Give again, word for word, every line below from the one that has "- Denial of Service (DoS)" through the one that has "#### Sicherheitsrisiken von Webanwendungen", both included, and no others.

(Items listed in a dataset)

----

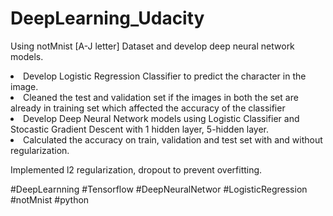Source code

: # DeepLearning_Udacity
Using notMnist [A-J letter] Dataset and develop deep neural network models.
<li>Develop Logistic Regression Classifier to predict the character in the image.
<li>Cleaned the test and validation set if the images in both the set are already in training set which affected the accuracy of the classifier
<li>Develop Deep Neural Network models using Logistic Classifier and Stocastic Gradient Descent with 1 hidden layer, 5-hidden layer.
<li>Calculated the accuracy on train, validation and test set with and without regularization.
  
Implemented l2 regularization, dropout to prevent overfitting.

#DeepLearnning #Tensorflow #DeepNeuralNetwor #LogisticRegression  #notMnist #python 
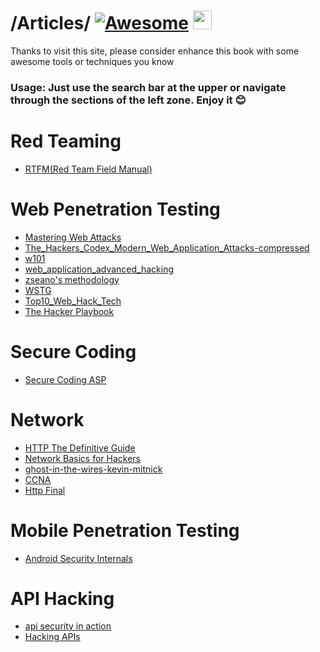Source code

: 

# /Articles/ [![Awesome](https://cdn.jsdelivr.net/gh/sindresorhus/awesome@d7305f38d29fed78fa85652e3a63e154dd8e8829/media/badge.svg)](https://github.com/sindresorhus/awesome#readme) <img src="https://raw.githubusercontent.com/MartinHeinz/MartinHeinz/master/wave.gif" width="30px" height="30px" />




Thanks to visit this site, please consider enhance this book with some awesome tools or techniques you know

### **Usage: Just use the search bar at the upper or navigate through the sections of the left zone. Enjoy it** :blush:&#x20;

# Red Teaming

* [RTFM(Red Team Field Manual)](https://github.com/M0G3H/Articles/blob/main/RTFM(Red%20Team%20Field%20Manual).pdf)

# Web Penetration Testing 

* [Mastering Web Attacks](https://github.com/M0G3H/Articles/blob/main/Mastering%20Web%20Attacks.pdf)
* [The_Hackers_Codex_Modern_Web_Application_Attacks-compressed](https://github.com/M0G3H/Articles/blob/main/The_Hackers_Codex_Modern_Web_Application_Attacks-compressed.pdf)
* [w101](https://github.com/M0G3H/Articles/blob/main/w101.pdf)
* [web_application_advanced_hacking](https://github.com/M0G3H/Articles/blob/main/web_application_advanced_hacking.pdf)
* [zseano's methodology](https://github.com/M0G3H/Articles/blob/main/zseano's%20methodology.pdf)
* [WSTG](https://github.com/M0G3H/Articles/blob/main/wstg-v4.1.pdf)
* [Top10_Web_Hack_Tech](https://github.com/M0G3H/Articles/blob/main/Top10_Web_Hack_Tech.pdf)
* [The Hacker Playbook](https://github.com/M0G3H/Articles/blob/main/The%20Hacker%20Playbook%202%20Practical%20Guide%20To%20Penetration%20Testing%20By%20Peter%20Kim.pdf)

# Secure Coding

* [Secure Coding ASP](https://github.com/M0G3H/Articles/blob/main/Secure%20Coding%20ASP.pdf)

# Network

* [HTTP The Definitive Guide](https://github.com/M0G3H/Articles/blob/main/HTTP%20The%20Definitive%20Guide.pdf)
* [Network Basics for Hackers](https://github.com/M0G3H/Articles/blob/main/Network%20Basics%20for%20Hackers.pdf)
* [ghost-in-the-wires-kevin-mitnick](https://github.com/M0G3H/Articles/blob/main/ghost-in-the-wires-kevin-mitnick_%5B%40iBlackCube%5D.pdf)
* [CCNA](https://github.com/M0G3H/Articles/blob/main/CCNA.pdf)
* [Http Final](https://github.com/M0G3H/Articles/blob/main/HTTP-Final.pdf)

# Mobile Penetration Testing 

* [Android Security Internals](https://github.com/M0G3H/Articles/blob/main/Android%20Security%20Internals.pdf)

# API Hacking

* [api security in action](https://github.com/M0G3H/Articles/blob/main/api-security-in-action.pdf)
* [Hacking APIs](https://github.com/M0G3H/Articles/blob/main/Hacking%20APIs%20-%20Early%20Access.pdf)

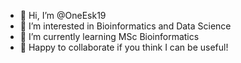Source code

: - 👋 Hi, I’m @OneEsk19
- 👀 I’m interested in Bioinformatics and Data Science
- 🌱 I’m currently learning MSc Bioinformatics
- 💞️ Happy to collaborate if you think I can be useful!

<!---
OneEsk19/OneEsk19 is a ✨ special ✨ repository because its `README.md` (this file) appears on your GitHub profile.
You can click the Preview link to take a look at your changes.
--->
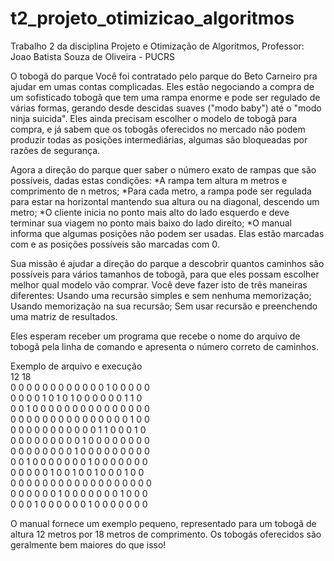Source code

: # t2_projeto_otimizicao_algoritmos
Trabalho 2 da disciplina Projeto e Otimização de Algoritmos, Professor: Joao Batista Souza de Oliveira - PUCRS

O tobogã do parque
Você foi contratado pelo parque do Beto Carneiro pra ajudar em umas contas complicadas. Eles estão negociando a compra de um sofisticado tobogã que tem uma rampa enorme e pode ser regulado de várias formas, gerando desde descidas suaves ("modo baby") até o "modo ninja suicida".
Eles ainda precisam escolher o modelo de tobogã para compra, e já sabem que os tobogãs oferecidos no mercado não podem produzir todas as posições intermediárias, algumas são bloqueadas por razões de segurança.

Agora a direção do parque quer saber o número exato de rampas que são possíveis, dadas estas condições:
*A rampa tem altura m metros e comprimento de n metros;
*Para cada metro, a rampa pode ser regulada para estar na horizontal mantendo sua altura ou na diagonal, descendo um metro;
*O cliente inicia no ponto mais alto do lado esquerdo e deve terminar sua viagem no ponto mais baixo do lado direito;
*O manual informa que algumas posições não podem ser usadas. Elas estão marcadas com e as posições possíveis são marcadas com 0.

Sua missão é ajudar a direção do parque a descobrir quantos caminhos são possíveis para vários tamanhos de tobogã, para que eles possam escolher melhor qual modelo vão comprar. 
Você deve fazer isto de três maneiras diferentes:
Usando uma recursão simples e sem nenhuma memorização;
Usando memorização na sua recursão;
Sem usar recursão e preenchendo uma matriz de resultados.

Eles esperam receber um programa que recebe o nome do arquivo de tobogã pela linha de comando
e apresenta o número correto de caminhos.

Exemplo de arquivo e execução  
12 18  
0 0 0 0 0 0 0 0 0 0 0 0 1 0 0 0 0 0  
0 0 0 0 1 0 1 0 1 0 0 0 0 0 0 1 1 0  
0 0 1 0 0 0 0 0 0 0 0 0 0 0 0 0 0 0  
0 0 0 0 0 0 0 0 0 0 0 0 0 0 0 1 0 0  
0 0 0 0 0 0 0 0 0 0 0 1 1 0 0 0 1 0  
0 0 0 0 0 0 0 0 0 1 0 0 0 0 0 0 0 0  
0 0 0 0 0 0 0 0 1 0 0 0 0 0 0 0 0 0  
0 0 1 0 0 0 0 0 0 0 1 0 0 0 0 0 0 0  
0 0 0 0 0 1 0 0 1 0 0 1 0 0 0 1 0 0  
0 0 0 0 0 0 0 0 0 0 0 0 0 0 0 0 0 0  
0 0 0 0 0 0 1 0 0 0 0 0 0 0 1 0 0 0  
0 0 0 1 0 0 0 0 0 0 1 0 0 0 0 0 0 0  

O manual fornece um exemplo pequeno, representado para um tobogã de altura 12 metros por 18 metros de comprimento. Os tobogás oferecidos são geralmente bem maiores do que isso!

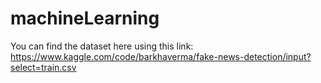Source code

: # machineLearning

You can find the dataset here using this link: https://www.kaggle.com/code/barkhaverma/fake-news-detection/input?select=train.csv
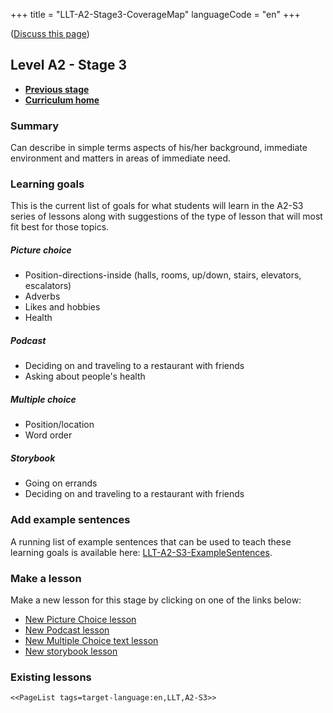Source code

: +++
title = "LLT-A2-Stage3-CoverageMap"
languageCode = "en"
+++

([Discuss this page](/en/LLT-A2-Stage3-Talk))

## Level A2 - Stage 3

  - **[Previous stage](/en/LLT-A2-Stage2-CoverageMap)**
  - **[Curriculum home](/group/thelastlanguagetextbook/curriculum)**

### Summary

Can describe in simple terms aspects of his/her background, immediate
environment and matters in areas of immediate need.

### Learning goals

This is the current list of goals for what students will learn in the
A2-S3 series of lessons along with suggestions of the type of lesson
that will most fit best for those topics.

##### Picture choice

  - Position-directions-inside (halls, rooms, up/down, stairs,
    elevators, escalators)
  - Adverbs
  - Likes and hobbies
  - Health

##### Podcast

  - Deciding on and traveling to a restaurant with friends
  - Asking about people's health

##### Multiple choice

  - Position/location
  - Word order

##### Storybook

  - Going on errands
  - Deciding on and traveling to a restaurant with friends

### Add example sentences

A running list of example sentences that can be used to teach these
learning goals is available here:
[LLT-A2-S3-ExampleSentences](/en/LLT-A2-S3-ExampleSentences).

### Make a lesson

Make a new lesson for this stage by clicking on one of the links below:

  - [New Picture Choice
    lesson](https://wikiotics.org/new/flashcard_deck?template=picture_choice&tag=LLT&tag=A2-S3&tag=target-language:en)
  - [New Podcast
    lesson](https://wikiotics.org/new/flashcard_deck?template=podcast&tag=LLT&tag=A2-S3&tag=target-language:en)
  - [New Multiple Choice text
    lesson](https://wikiotics.org/new/flashcard_deck?template=phrase_choice&tag=LLT&tag=A2-S3&tag=target-language:en)
  - [New storybook
    lesson](https://wikiotics.org/new/flashcard_deck?template=storybook&tag=LLT&tag=A2-S3&tag=target-language:en)

### Existing lessons

`<<PageList tags=target-language:en,LLT,A2-S3>>`
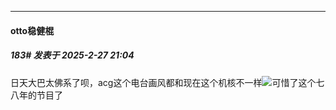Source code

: ﻿
*****

####  otto稳健棍  
##### 183#       发表于 2025-2-27 21:04

日天大巴太佛系了呗，acg这个电台画风都和现在这个机核不一样<img src="https://static.saraba1st.com/image/smiley/face2017/212.png" referrerpolicy="no-referrer">可惜了这个七八年的节目了

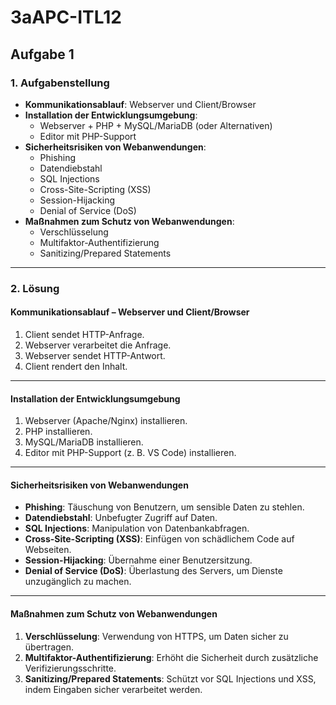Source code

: # 3aAPC-ITL12

## Aufgabe 1

### 1. Aufgabenstellung

- **Kommunikationsablauf**: Webserver und Client/Browser
- **Installation der Entwicklungsumgebung**:
  - Webserver + PHP + MySQL/MariaDB (oder Alternativen)
  - Editor mit PHP-Support
- **Sicherheitsrisiken von Webanwendungen**:
  - Phishing
  - Datendiebstahl
  - SQL Injections
  - Cross-Site-Scripting (XSS)
  - Session-Hijacking
  - Denial of Service (DoS)
- **Maßnahmen zum Schutz von Webanwendungen**:
  - Verschlüsselung
  - Multifaktor-Authentifizierung
  - Sanitizing/Prepared Statements

---

### 2. Lösung

#### Kommunikationsablauf – Webserver und Client/Browser

1. Client sendet HTTP-Anfrage.
2. Webserver verarbeitet die Anfrage.
3. Webserver sendet HTTP-Antwort.
4. Client rendert den Inhalt.

---

#### Installation der Entwicklungsumgebung

1. Webserver (Apache/Nginx) installieren.
2. PHP installieren.
3. MySQL/MariaDB installieren.
4. Editor mit PHP-Support (z. B. VS Code) installieren.

---

#### Sicherheitsrisiken von Webanwendungen

- **Phishing**: Täuschung von Benutzern, um sensible Daten zu stehlen.
- **Datendiebstahl**: Unbefugter Zugriff auf Daten.
- **SQL Injections**: Manipulation von Datenbankabfragen.
- **Cross-Site-Scripting (XSS)**: Einfügen von schädlichem Code auf Webseiten.
- **Session-Hijacking**: Übernahme einer Benutzersitzung.
- **Denial of Service (DoS)**: Überlastung des Servers, um Dienste unzugänglich zu machen.

---

#### Maßnahmen zum Schutz von Webanwendungen

1. **Verschlüsselung**: Verwendung von HTTPS, um Daten sicher zu übertragen.
2. **Multifaktor-Authentifizierung**: Erhöht die Sicherheit durch zusätzliche Verifizierungsschritte.
3. **Sanitizing/Prepared Statements**: Schützt vor SQL Injections und XSS, indem Eingaben sicher verarbeitet werden.
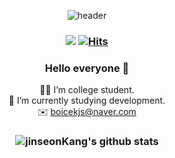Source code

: <div align=center>
  
![header](https://capsule-render.vercel.app/api?type=cylinder&color=e4efff&section=header&height=150&text=Jinseon&animation=twinkling&fontSize=80&fontAlignY=70&fontColor=000000&)

### <a href="https://www.instagram.com/jinseon0711/" target="_blank"><img src="https://img.shields.io/badge/jinseon's instagram-ebb5cb?style=for-the-badge&logo=instagram&logoColor=black"/></a> [![Hits](https://hits.seeyoufarm.com/api/count/incr/badge.svg?url=https%3A%2F%2Fgithub.com%2Fgjbae1212%2Fhit-counter&count_bg=%23F38B8B&title_bg=%23FFD8D8&icon=apacheflink.svg&icon_color=%23000000&title=&edge_flat=true)](https://hits.seeyoufarm.com)

### Hello everyone 👋

 👩‍🎓 I’m college student.</br>
 🌱 I’m currently studying development.</br>
 ✉️ boicekjs@naver.com


### ![jinseonKang's github stats](https://github-readme-stats.vercel.app/api?username=jinseonKang&show_icons=true)

</div>
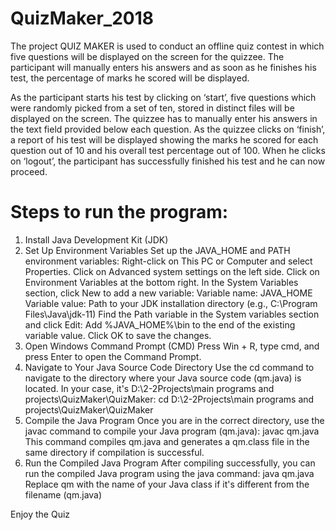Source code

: # QuizMaker_2018

The project QUIZ MAKER is used to conduct an offline quiz contest in which five  questions will be displayed on the screen for the quizzee. The participant will manually enters  his answers and as soon as he finishes his test, the percentage of marks he scored will be  displayed. 

As the participant starts his test by clicking on ‘start’, five questions which were randomly picked from a set of ten, stored in distinct files will be displayed on the screen. The quizzee has to manually enter his answers in the text field provided below each question. As the quizzee clicks on ‘finish’, a report of his test will be displayed showing the marks he scored for each question out of 10 and his overall test percentage out of 100. When he clicks on ‘logout’, the participant has successfully finished his test and he can now proceed.

# Steps to run the program:
1. Install Java Development Kit (JDK)
2. Set Up Environment Variables
   Set up the JAVA_HOME and PATH environment variables:
   Right-click on This PC or Computer and select Properties.
   Click on Advanced system settings on the left side.
   Click on Environment Variables at the bottom right.
   In the System Variables section, click New to add a new variable:
   Variable name: JAVA_HOME
   Variable value: Path to your JDK installation directory (e.g., C:\Program Files\Java\jdk-11)
   Find the Path variable in the System variables section and click Edit:
   Add %JAVA_HOME%\bin to the end of the existing variable value.
   Click OK to save the changes.
3. Open Windows Command Prompt (CMD)
   Press Win + R, type cmd, and press Enter to open the Command Prompt.
4. Navigate to Your Java Source Code Directory
   Use the cd command to navigate to the directory where your Java source code (qm.java) is located. In your case, it's D:\2-2Projects\main programs and 
   projects\QuizMaker\QuizMaker:
   cd D:\2-2Projects\main programs and projects\QuizMaker\QuizMaker
5. Compile the Java Program
   Once you are in the correct directory, use the javac command to compile your Java program (qm.java):
   javac qm.java
   This command compiles qm.java and generates a qm.class file in the same directory if compilation is successful.
6. Run the Compiled Java Program
   After compiling successfully, you can run the compiled Java program using the java command:
   java qm.java
   Replace qm with the name of your Java class if it's different from the filename (qm.java)

Enjoy the Quiz
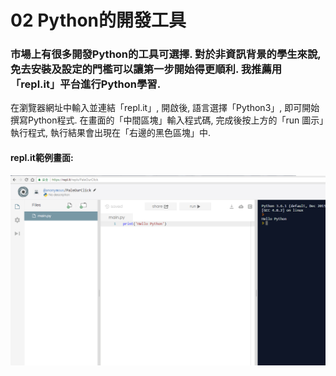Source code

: # 02 Python的開發工具

### 市場上有很多開發Python的工具可選擇. 對於非資訊背景的學生來說, 免去安裝及設定的門檻可以讓第一步開始得更順利. 我推薦用「repl.it」平台進行Python學習. 

在瀏覽器網址中輸入並連結「repl.it」, 開啟後, 語言選擇「Python3」, 即可開始撰寫Python程式.
在畫面的「中間區塊」輸入程式碼, 完成後按上方的「run 圖示」執行程式, 執行結果會出現在「右邊的黑色區塊」中.

#### repl.it範例畫面:
![GitHub Logo](/images/02-1-1.jpg)



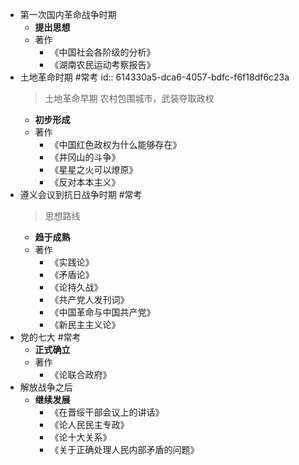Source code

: - 第一次国内革命战争时期
	- **提出思想**
	- 著作
		- 《中国社会各阶级的分析》
		- 《湖南农民运动考察报告》
- 土地革命时期 #常考
  id:: 614330a5-dca6-4057-bdfc-f6f18df6c23a
  > 土地革命早期
  > 农村包围城市，武装夺取政权
	- **初步形成**
	- 著作
		- 《中国红色政权为什么能够存在》
		- 《井冈山的斗争》
		- 《星星之火可以燎原》
		- 《反对本本主义》
- 遵义会议到抗日战争时期 #常考
  > 思想路线
	- **趋于成熟**
	- 著作
		- 《实践论》
		- 《矛盾论》
		- 《论持久战》
		- 《共产党人发刊词》
		- 《中国革命与中国共产党》
		- 《新民主主义论》
- 党的七大 #常考
	- **正式确立**
	- 著作
		- 《论联合政府》
- 解放战争之后
	- **继续发展**
		- 《在晋绥干部会议上的讲话》
		- 《论人民民主专政》
		- 《论十大关系》
		- 《关于正确处理人民内部矛盾的问题》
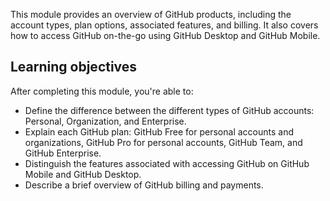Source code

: This module provides an overview of GitHub products, including the account types, plan options, associated features, and billing. It also covers how to access GitHub on-the-go using GitHub Desktop and GitHub Mobile.

## Learning objectives

After completing this module, you're able to:

- Define the difference between the different types of GitHub accounts: Personal, Organization, and Enterprise.
- Explain each GitHub plan: GitHub Free for personal accounts and organizations, GitHub Pro for personal accounts, GitHub Team, and GitHub Enterprise.
- Distinguish the features associated with accessing GitHub on GitHub Mobile and GitHub Desktop.
- Describe a brief overview of GitHub billing and payments.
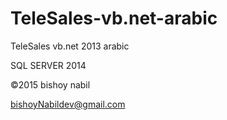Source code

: # TeleSales-vb.net-arabic
TeleSales vb.net 2013 arabic

SQL SERVER 2014 

©2015 bishoy nabil 

bishoyNabildev@gmail.com


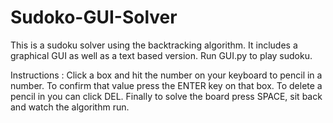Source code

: # Sudoko-GUI-Solver
This is a sudoku solver using the backtracking algorithm. It includes a graphical GUI as well as a text based version.  Run GUI.py to play sudoku. 

Instructions :
Click a box and hit the number on your keyboard to pencil in a number. To confirm that value press the ENTER key on that box. To delete a pencil in you can click DEL. Finally to solve the board press SPACE, sit back and watch the algorithm run.
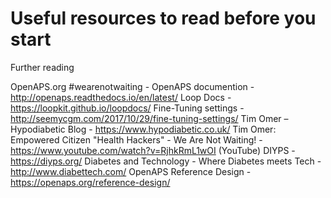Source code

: # Useful resources to read before you start

Further reading

OpenAPS.org #wearenotwaiting - [](https://openaps.org/)
OpenAPS documention - http://openaps.readthedocs.io/en/latest/
Loop Docs -  https://loopkit.github.io/loopdocs/
Fine-Tuning settings - http://seemycgm.com/2017/10/29/fine-tuning-settings/
Tim Omer – Hypodiabetic Blog - https://www.hypodiabetic.co.uk/
Tim Omer: Empowered Citizen "Health Hackers" - We Are Not Waiting! - https://www.youtube.com/watch?v=RjhkRmL1wOI (YouTube)
DIYPS - https://diyps.org/
Diabetes and Technology - Where Diabetes meets Tech - http://www.diabettech.com/
OpenAPS Reference Design - https://openaps.org/reference-design/



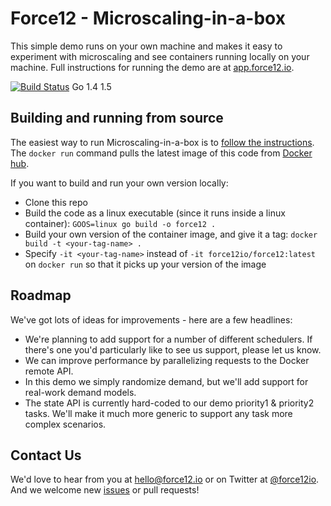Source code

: # Force12 - Microscaling-in-a-box

This simple demo runs on your own machine and makes it easy to experiment with microscaling and see containers running locally 
on your machine. Full instructions for running the demo are at [app.force12.io](http://app.force12.io). 

[![Build Status](https://travis-ci.org/force12io/force12.png?branch=master)](https://travis-ci.org/force12io/force12) Go 1.4 1.5

## Building and running from source

The easiest way to run Microscaling-in-a-box is to [follow the instructions](http://app.force12.io). The `docker run` command 
pulls the latest image of this code from [Docker hub](https://hub.docker.com/u/force12io/). 

If you want to build and run your own version locally:

- Clone this repo
- Build the code as a linux executable (since it runs inside a linux container): 
`GOOS=linux go build -o force12 .`
- Build your own version of the container image, and give it a tag:
`docker build -t <your-tag-name> .`
- Specify `-it <your-tag-name>` instead of `-it force12io/force12:latest` on `docker run` so that it picks up your version of the image

## Roadmap

We've got lots of ideas for improvements - here are a few headlines:

- We're planning to add support for a number of different schedulers. If there's one you'd particularly like to see us support, please let us know.
- We can improve performance by parallelizing requests to the Docker remote API.
- In this demo we simply randomize demand, but we'll add support for real-work demand models.
- The state API is currently hard-coded to our demo priority1 & priority2 tasks. We'll make it much more generic to support any task more complex scenarios.

## Contact Us

We'd love to hear from you at [hello@force12.io](mailto:hello@force12.io) or on Twitter at [@force12io](http://twitter.com/force12io). 
And we welcome new [issues](https://github.com/force12io/force12/issues) or pull requests!
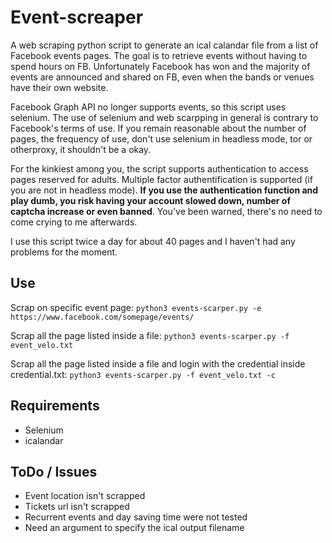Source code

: # Event-screaper

A web scraping python script to generate an ical calandar file from a list of Facebook events pages.
The goal is to retrieve events without having to spend hours on FB. Unfortunately Facebook has won and the majority of events are announced and shared on FB, even when the bands or venues have their own website. 

Facebook Graph API no longer supports events, so this script uses selenium. The use of selenium and web scarpping in general is contrary to Facebook's terms of use.
If you remain reasonable about the number of pages, the frequency of use, don't use selenium in headless mode, tor or otherproxy, it shouldn't be a okay.

For the kinkiest among you, the script supports authentication to access pages reserved for adults. Multiple factor authentification is supported (if you are not in headless mode).
**If you use the authentication function and play dumb, you risk having your account slowed down, number of captcha increase or even banned**. You've been warned, there's no need to come crying to me afterwards.

I use this script twice a day for about 40 pages and I haven't had any problems for the moment.

## Use

Scrap on specific event page: 
`python3 events-scarper.py -e https://www.facebook.com/somepage/events/ `

Scrap all the page listed inside a file: 
`python3 events-scarper.py -f event_velo.txt `

Scrap all the page listed inside a file and login with the credential inside credential.txt: 
`python3 events-scarper.py -f event_velo.txt -c`


## Requirements

  * Selenium 
  * icalandar


## ToDo / Issues

  * Event location isn't scrapped
  * Tickets url isn't scrapped
  * Recurrent events and day saving time were not tested
  * Need an argument to specify the ical output filename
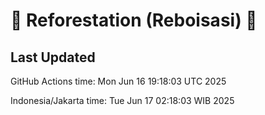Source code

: 
# 🌳 Reforestation (Reboisasi) 🌲

## Last Updated

GitHub Actions time: Mon Jun 16 19:18:03 UTC 2025

Indonesia/Jakarta time: Tue Jun 17 02:18:03 WIB 2025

----

SOLUTION TO THE PROBLEM:
  - Denial of Service (DoS)
- **Maßnahmen zum Schutz von Webanwendungen**:
  - Verschlüsselung
  - Multifaktor-Authentifizierung
  - Sanitizing/Prepared Statements

---

### 2. Lösung

#### Kommunikationsablauf – Webserver und Client/Browser

1. Client sendet HTTP-Anfrage.
2. Webserver verarbeitet die Anfrage.
3. Webserver sendet HTTP-Antwort.
4. Client rendert den Inhalt.

---

#### Installation der Entwicklungsumgebung

1. Webserver (Apache/Nginx) installieren.
2. PHP installieren.
3. MySQL/MariaDB installieren.
4. Editor mit PHP-Support (z. B. VS Code) installieren.

---

#### Sicherheitsrisiken von Webanwendungen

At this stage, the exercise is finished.